[Document images with source code]
________________

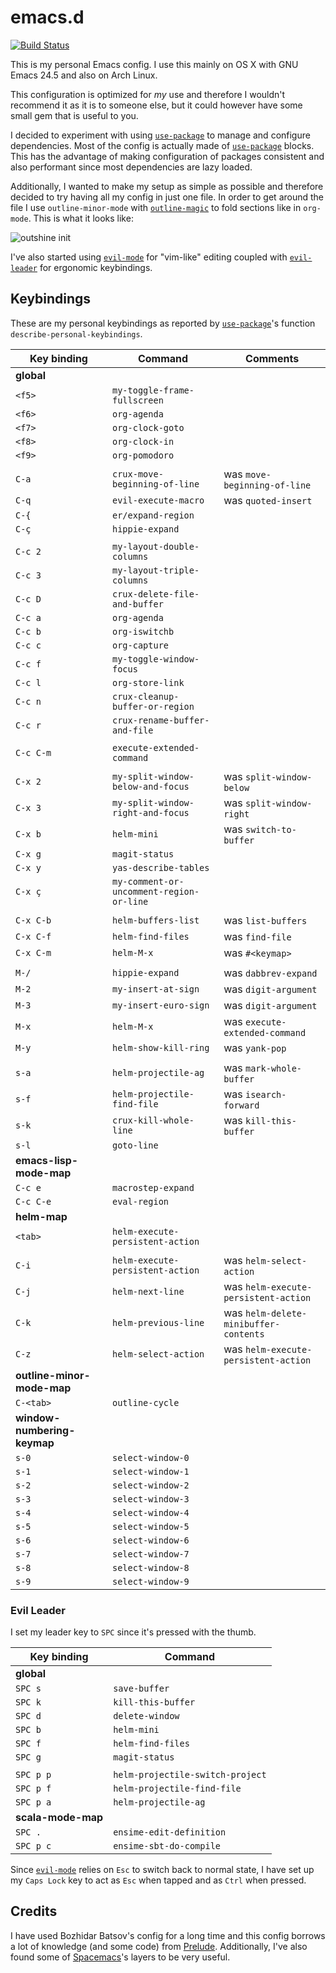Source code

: # emacs.d

[![Build Status](https://img.shields.io/travis/andrebeat/emacs.d/master.svg)](https://travis-ci.org/andrebeat/emacs.d)

This is my personal Emacs config. I use this mainly on OS X with GNU Emacs 24.5 and also on Arch
Linux.

This configuration is optimized for *my* use and therefore I wouldn't recommend it as it is to
someone else, but it could however have some small gem that is useful to you.

I decided to experiment with using [`use-package`][use-package] to manage and configure
dependencies. Most of the config is actually made of [`use-package`][use-package] blocks. This has
the advantage of making configuration of packages consistent and also performant since most
dependencies are lazy loaded.

Additionally, I wanted to make my setup as simple as possible and therefore decided to try having
all my config in just one file. In order to get around the file I use `outline-minor-mode` with
[`outline-magic`](https://github.com/tj64/outline-magic) to fold sections like in `org-mode`. This
is what it looks like:

![outshine init](https://dl.dropboxusercontent.com/u/7018537/emacs-init.gif)

I've also started using [`evil-mode`][evil-mode] for "vim-like" editing coupled with
[`evil-leader`](https://github.com/cofi/evil-leader) for ergonomic keybindings.

## Keybindings

These are my personal keybindings as reported by [`use-package`][use-package]'s function
`describe-personal-keybindings`.

Key binding | Command                                             | Comments
----------- | --------------------------------------------------- | -------------------------------
**global**  |                                                     |
`<f5>`      | `my-toggle-frame-fullscreen`                        |
`<f6>`      | `org-agenda`                                        |
`<f7>`      | `org-clock-goto`                                    |
`<f8>`      | `org-clock-in`                                      |
`<f9>`      | `org-pomodoro`                                      |
            |                                                     |
`C-a`       | `crux-move-beginning-of-line`                       | was `move-beginning-of-line`
`C-q`       | `evil-execute-macro`                                | was `quoted-insert`
`C-{`       | `er/expand-region`                                  |
`C-ç`       | `hippie-expand`                                     |
            |                                                     |
`C-c 2`     | `my-layout-double-columns`                          |
`C-c 3`     | `my-layout-triple-columns`                          |
`C-c D`     | `crux-delete-file-and-buffer`                       |
`C-c a`     | `org-agenda`                                        |
`C-c b`     | `org-iswitchb`                                      |
`C-c c`     | `org-capture`                                       |
`C-c f`     | `my-toggle-window-focus`                            |
`C-c l`     | `org-store-link`                                    |
`C-c n`     | `crux-cleanup-buffer-or-region`                     |
`C-c r`     | `crux-rename-buffer-and-file`                       |
            |                                                     |
`C-c C-m`   | `execute-extended-command`                          |
            |                                                     |
`C-x 2`     | `my-split-window-below-and-focus`                   | was `split-window-below`
`C-x 3`     | `my-split-window-right-and-focus`                   | was `split-window-right`
`C-x b`     | `helm-mini`                                         | was `switch-to-buffer`
`C-x g`     | `magit-status`                                      |
`C-x y`     | `yas-describe-tables`                               |
`C-x ç`     | `my-comment-or-uncomment-region-or-line`            |
            |                                                     |
`C-x C-b`   | `helm-buffers-list`                                 | was `list-buffers`
`C-x C-f`   | `helm-find-files`                                   | was `find-file`
`C-x C-m`   | `helm-M-x`                                          | was `#<keymap>`
            |                                                     |
`M-/`       | `hippie-expand`                                     | was `dabbrev-expand`
`M-2`       | `my-insert-at-sign`                                 | was `digit-argument`
`M-3`       | `my-insert-euro-sign`                               | was `digit-argument`
`M-x`       | `helm-M-x`                                          | was `execute-extended-command`
`M-y`       | `helm-show-kill-ring`                               | was `yank-pop`
            |                                                     |
`s-a`       | `helm-projectile-ag`                                | was `mark-whole-buffer`
`s-f`       | `helm-projectile-find-file`                         | was `isearch-forward`
`s-k`       | `crux-kill-whole-line`                              | was `kill-this-buffer`
`s-l`       | `goto-line`                                         |
**emacs-lisp-mode-map** |                                         |
`C-c e`     | `macrostep-expand`                                  |
`C-c C-e`   | `eval-region`                                       |
**helm-map** |                                                    |
`<tab>`     | `helm-execute-persistent-action`                    |
            |                                                     |
`C-i`       | `helm-execute-persistent-action`                    | was `helm-select-action`
`C-j`       | `helm-next-line`                                    | was `helm-execute-persistent-action`
`C-k`       | `helm-previous-line`                                | was `helm-delete-minibuffer-contents`
`C-z`       | `helm-select-action`                                | was `helm-execute-persistent-action`
**outline-minor-mode-map** |                                      |
`C-<tab>`   | `outline-cycle`                                     |
**window-numbering-keymap** |                                     |
`s-0`       | `select-window-0`                                   |
`s-1`       | `select-window-1`                                   |
`s-2`       | `select-window-2`                                   |
`s-3`       | `select-window-3`                                   |
`s-4`       | `select-window-4`                                   |
`s-5`       | `select-window-5`                                   |
`s-6`       | `select-window-6`                                   |
`s-7`       | `select-window-7`                                   |
`s-8`       | `select-window-8`                                   |
`s-9`       | `select-window-9`                                   |

### Evil Leader

I set my leader key to `SPC` since it's pressed with the thumb.

Key binding | Command
----------- | -------------------------------------
**global**  |
`SPC s`     | `save-buffer`
`SPC k`     | `kill-this-buffer`
`SPC d`     | `delete-window`
`SPC b`     | `helm-mini`
`SPC f`     | `helm-find-files`
`SPC g`     | `magit-status`
            |
`SPC p p`   | `helm-projectile-switch-project`
`SPC p f`   | `helm-projectile-find-file`
`SPC p a`   | `helm-projectile-ag`
**scala-mode-map** |
`SPC .`     | `ensime-edit-definition`
`SPC p c`   | `ensime-sbt-do-compile`

Since [`evil-mode`][evil-mode] relies on `Esc` to switch back to normal state, I have set up my `Caps
Lock` key to act as `Esc` when tapped and as `Ctrl` when pressed.

## Credits

I have used Bozhidar Batsov's config for a long time and this config borrows a lot of knowledge (and
some code) from [Prelude](https://github.com/bbatsov/prelude). Additionally, I've also found some of
[Spacemacs](https://github.com/syl20bnr/spacemacs)'s layers to be very useful.

[use-package]: https://github.com/jwiegley/use-package
[evil-mode]: https://bitbucket.org/lyro/evil/wiki/Home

________________

WHAT THIS TASK INVOLVES: Which of the lines above contain "columns"? Return them all.

SOLUTION:
`C-c 2`     | `my-layout-double-columns`                          |
`C-c 3`     | `my-layout-triple-columns`                          |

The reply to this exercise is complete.